━━━━━ Exercise data
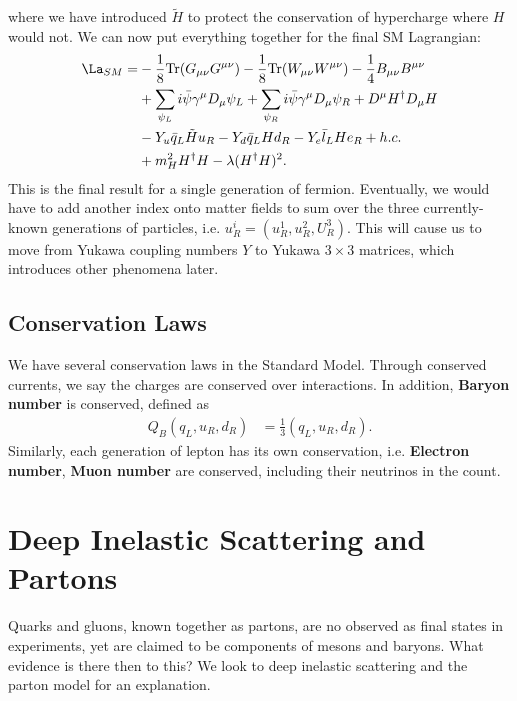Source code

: \documentclass[relqm.tex]{subfiles}
\begin{document}
where we have introduced $\tilde{H}$ to protect the conservation of hypercharge where $H$ would not.
We can now put everything together for the final SM Lagrangian:
\begin{align}
    \begin{split}
        \La_{SM} = &-\frac18\text{Tr}(G_{\mu\nu}G^{\mu\nu}) - \frac18\text{Tr}(W_{\mu\nu}W^{\mu\nu}) - \frac14B_{\mu\nu}B^{\mu\nu} \\
                   &+ \sum_{\psi_L}i\bar{\psi}\gamma^\mu D_\mu\psi_L + \sum_{\psi_R} i\bar{\psi}\gamma^\mu D_\mu \psi_R + D^\mu H^\dagger D_\mu H \\
                   &- Y_u\bar{q}_L\tilde{H}u_R - Y_d\bar{q}_LHd_R - Y_e\bar{l}_LHe_R + h.c. \\
                   &+ m_H^2 H^\dagger H - \lambda(H^\dagger H)^2.
    \end{split}
\end{align}
This is the final result for a single generation of fermion. 
Eventually, we would have to add another index onto matter fields to sum over the three currently-known generations of particles, i.e. $u_R^i = (u_R^1,u_R^2,U_R^3)$.
This will cause us to move from Yukawa coupling numbers $Y$ to Yukawa $3\times3$ matrices, which introduces other phenomena later.

\section{Conservation Laws}
We have several conservation laws in the Standard Model. 
Through conserved currents, we say the charges are conserved over interactions. 
In addition, \textbf{Baryon number} is conserved, defined as
\begin{align}
    Q_B(q_L,u_R,d_R) &= \frac13(q_L,u_R,d_R).
\end{align}
Similarly, each generation of lepton has its own conservation, i.e. \textbf{Electron number}, \textbf{Muon number} are conserved, including their neutrinos in the count. 

\chapter{Deep Inelastic Scattering and Partons}
Quarks and gluons, known together as partons, are no observed as final states in experiments, yet are claimed to be components of mesons and baryons. 
What evidence is there then to this? 
We look to deep inelastic scattering and the parton model for an explanation.
\end{document}
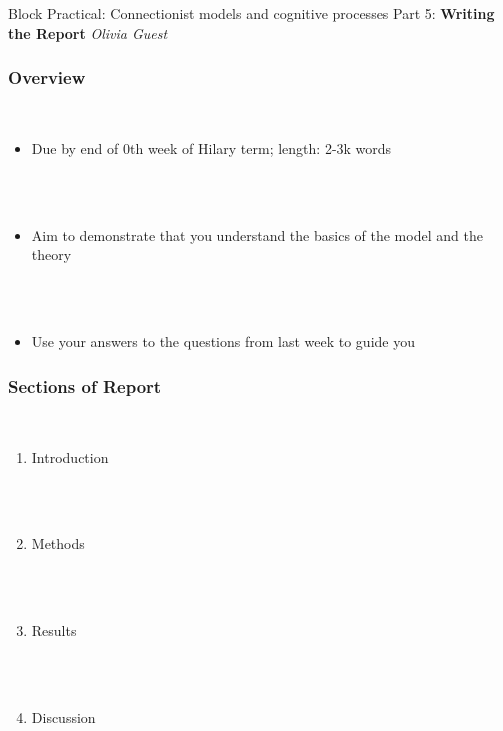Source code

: \documentclass{beamer}
\begin{document}
\begin{frame}[fragile]

\centering\Huge Block Practical: Connectionist models and cognitive processes
\vfill \huge
\centering Part 5: \textbf{Writing the Report} \large
\vfill
\textit{
Olivia Guest }

\end{frame}


\begin{frame}[fragile]
\frametitle{Overview}
        \  \\

\begin{itemize}[<+->]

\item Due by end of 0th week of Hilary term; length: 2-3k words


\ \\

\ \\

 \item Aim to demonstrate that you understand the basics of the model and the theory
 
\ \\

 \ \\
 
\item Use your answers to the questions from last week to guide you


\end{itemize}


\end{frame}


\begin{frame}[fragile]
\frametitle{Sections of Report}

        \  \\

\begin{enumerate}[<+->]
\item Introduction

\ \\

\ \\

\item Methods

\ \\

\ \\

\item Results

\ \\

\ \\

\item Discussion


\end{enumerate}


\end{frame}
\end{document}
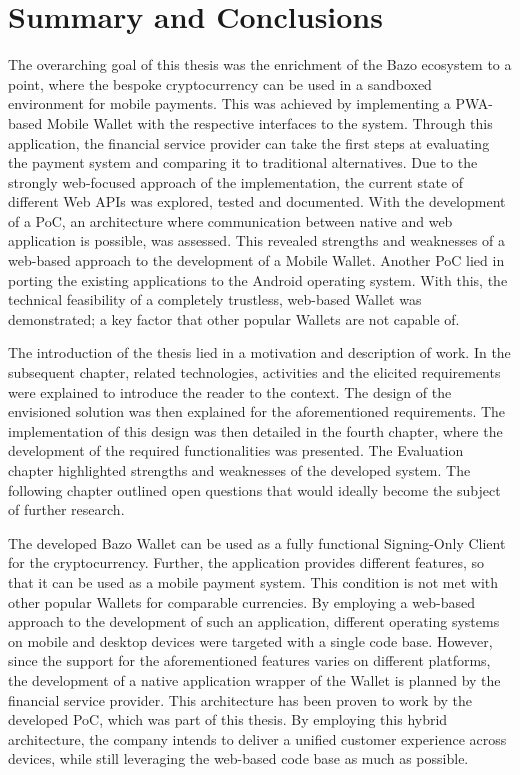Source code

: \chapter{Summary and Conclusions}

The overarching goal of this thesis was the enrichment of the Bazo ecosystem to a point, where the bespoke cryptocurrency can be used in a sandboxed environment for mobile payments. This was achieved by implementing a PWA-based Mobile Wallet with the respective interfaces to the system. Through this application, the financial service provider can take the first steps at evaluating the payment system and comparing it to traditional alternatives. Due to the strongly web-focused approach of the implementation, the current state of different Web APIs was explored, tested and documented. With the development of a PoC, an architecture where communication between native and web application is possible, was assessed. This revealed strengths and weaknesses of a web-based approach to the development of a Mobile Wallet. Another PoC lied in porting the existing applications to the Android operating system. With this, the technical feasibility of a completely trustless, web-based Wallet was demonstrated; a key factor that other popular Wallets are not capable of.

The introduction of the thesis lied in a motivation and description of work. In the subsequent chapter, related technologies, activities and the elicited requirements were explained to introduce the reader to the context. The design of the envisioned solution was then explained for the aforementioned requirements. The implementation of this design was then detailed in the fourth chapter, where the development of the required functionalities was presented. The Evaluation chapter highlighted strengths and weaknesses of the developed system. The following chapter outlined open questions that would ideally become the subject of further research.

The developed Bazo Wallet can be used as a fully functional Signing-Only Client for the cryptocurrency. Further, the application provides different features, so that it can be used as a mobile payment system. This condition is not met with other popular Wallets for comparable currencies. By employing a web-based approach to the development of such an application, different operating systems on mobile and desktop devices were targeted with a single code base. However, since the support for the aforementioned features varies on different platforms, the development of a native application wrapper of the Wallet is planned by the financial service provider. This architecture has been proven to work by the developed PoC, which was part of this thesis. By employing this hybrid architecture, the company intends to deliver a unified customer experience across devices, while still leveraging the web-based code base as much as possible.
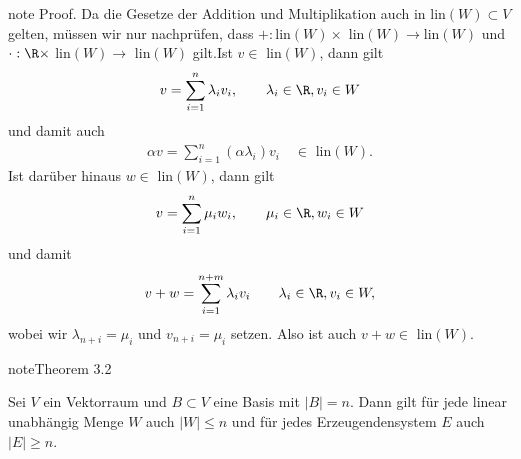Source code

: \documentclass[letterpaper,10pt,english]{jupyterBook}
\begin{document}
\begin{sphinxadmonition}{note}
Proof.  Da die Gesetze der Addition und Multiplikation auch in lin\((W) \subset V\) gelten, müssen wir nur nachprüfen, dass \(+:\)lin\((W) \times\) lin\((W) \rightarrow \)lin\((W)\) und \(\cdot:\R \times\) lin\((W) \rightarrow\) lin\((W)\) gilt.Ist \(v \in \) lin\((W)\), dann gilt
\begin{equation*}
\begin{split} v = \sum_{i=1}^n \lambda_i v_i, \qquad \lambda_i \in \R, v_i \in W\end{split}
\end{equation*}
und
damit auch
\begin{equation*}
\begin{split} \alpha v = \sum_{i=1}^n (\alpha \lambda_i) v_i \quad \in \text{ lin}(W).\end{split}
\end{equation*}
Ist darüber hinaus \(w \in \) lin\((W)\), dann gilt
\begin{equation*}
\begin{split} v = \sum_{i=1}^n \mu_i w_i, \qquad \mu_i \in \R, w_i \in W\end{split}
\end{equation*}
und
damit
\begin{equation*}
\begin{split} v+ w = \sum_{i=1}^{n+m} \lambda_i v_i \qquad \lambda_i \in \R, v_i \in W,\end{split}
\end{equation*}
wobei wir \(\lambda_{n+i} = \mu_i\) und \(v_{n+i} = \mu_i\) setzen. Also ist auch \(v+w \in \) lin\((W)\).
\end{sphinxadmonition}
\label{vektorraeume/vektorraeume:theorem-10}
\begin{sphinxadmonition}{note}{Theorem 3.2}



Sei \(V\) ein Vektorraum und \(B \subset V\) eine Basis mit \(|B|=n\). Dann gilt für jede linear unabhängig Menge \(W\) auch \(|W| \leq n\) und für jedes Erzeugendensystem \(E\) auch \(|E| \geq n\).
\end{sphinxadmonition}
\end{document}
━━━━━━━━━━
Read through the data and copy every line where "centering" shows up.

\centering\Huge Block Practical: Connectionist models and cognitive processes
\centering Part 5: \textbf{Writing the Report} \large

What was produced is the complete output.